[Data excerpts Boundary: Start]
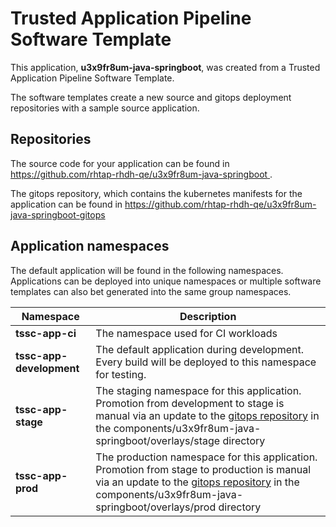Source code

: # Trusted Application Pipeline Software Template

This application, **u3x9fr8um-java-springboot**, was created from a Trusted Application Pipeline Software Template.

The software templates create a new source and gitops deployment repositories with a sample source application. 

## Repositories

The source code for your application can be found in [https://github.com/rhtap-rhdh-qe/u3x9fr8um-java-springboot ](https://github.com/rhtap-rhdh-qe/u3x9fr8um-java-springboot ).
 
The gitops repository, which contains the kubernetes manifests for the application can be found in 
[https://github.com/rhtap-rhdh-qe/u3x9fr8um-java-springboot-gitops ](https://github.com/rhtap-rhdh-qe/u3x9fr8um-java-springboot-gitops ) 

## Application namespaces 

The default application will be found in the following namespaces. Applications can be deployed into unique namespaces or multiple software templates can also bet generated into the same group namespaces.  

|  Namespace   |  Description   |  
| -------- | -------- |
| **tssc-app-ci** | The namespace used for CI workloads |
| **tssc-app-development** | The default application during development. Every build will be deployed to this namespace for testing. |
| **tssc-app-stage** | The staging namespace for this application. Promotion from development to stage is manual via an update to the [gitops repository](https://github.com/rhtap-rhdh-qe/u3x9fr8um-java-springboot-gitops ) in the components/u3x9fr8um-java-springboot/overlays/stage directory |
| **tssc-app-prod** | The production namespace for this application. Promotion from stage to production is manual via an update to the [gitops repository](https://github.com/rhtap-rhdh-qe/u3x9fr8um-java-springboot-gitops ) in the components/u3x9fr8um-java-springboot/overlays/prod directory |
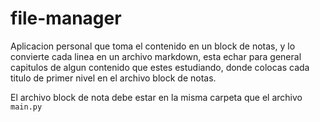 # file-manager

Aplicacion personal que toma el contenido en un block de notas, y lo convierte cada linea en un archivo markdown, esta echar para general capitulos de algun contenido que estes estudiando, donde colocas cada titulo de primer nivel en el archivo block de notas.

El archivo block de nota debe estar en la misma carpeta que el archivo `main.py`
[Data excerpts Boundary: End]
Omitting the images, output each record precisely as written.

Source code

: # Trusted Application Pipeline Software Template

This application, **u3x9fr8um-java-springboot**, was created from a Trusted Application Pipeline Software Template.

The software templates create a new source and gitops deployment repositories with a sample source application. 

## Repositories

The source code for your application can be found in [https://github.com/rhtap-rhdh-qe/u3x9fr8um-java-springboot ](https://github.com/rhtap-rhdh-qe/u3x9fr8um-java-springboot ).
 
The gitops repository, which contains the kubernetes manifests for the application can be found in 
[https://github.com/rhtap-rhdh-qe/u3x9fr8um-java-springboot-gitops ](https://github.com/rhtap-rhdh-qe/u3x9fr8um-java-springboot-gitops ) 

## Application namespaces 

The default application will be found in the following namespaces. Applications can be deployed into unique namespaces or multiple software templates can also bet generated into the same group namespaces.  

|  Namespace   |  Description   |  
| -------- | -------- |
| **tssc-app-ci** | The namespace used for CI workloads |
| **tssc-app-development** | The default application during development. Every build will be deployed to this namespace for testing. |
| **tssc-app-stage** | The staging namespace for this application. Promotion from development to stage is manual via an update to the [gitops repository](https://github.com/rhtap-rhdh-qe/u3x9fr8um-java-springboot-gitops ) in the components/u3x9fr8um-java-springboot/overlays/stage directory |
| **tssc-app-prod** | The production namespace for this application. Promotion from stage to production is manual via an update to the [gitops repository](https://github.com/rhtap-rhdh-qe/u3x9fr8um-java-springboot-gitops ) in the components/u3x9fr8um-java-springboot/overlays/prod directory |
 # file-manager

Aplicacion personal que toma el contenido en un block de notas, y lo convierte cada linea en un archivo markdown, esta echar para general capitulos de algun contenido que estes estudiando, donde colocas cada titulo de primer nivel en el archivo block de notas.

El archivo block de nota debe estar en la misma carpeta que el archivo `main.py`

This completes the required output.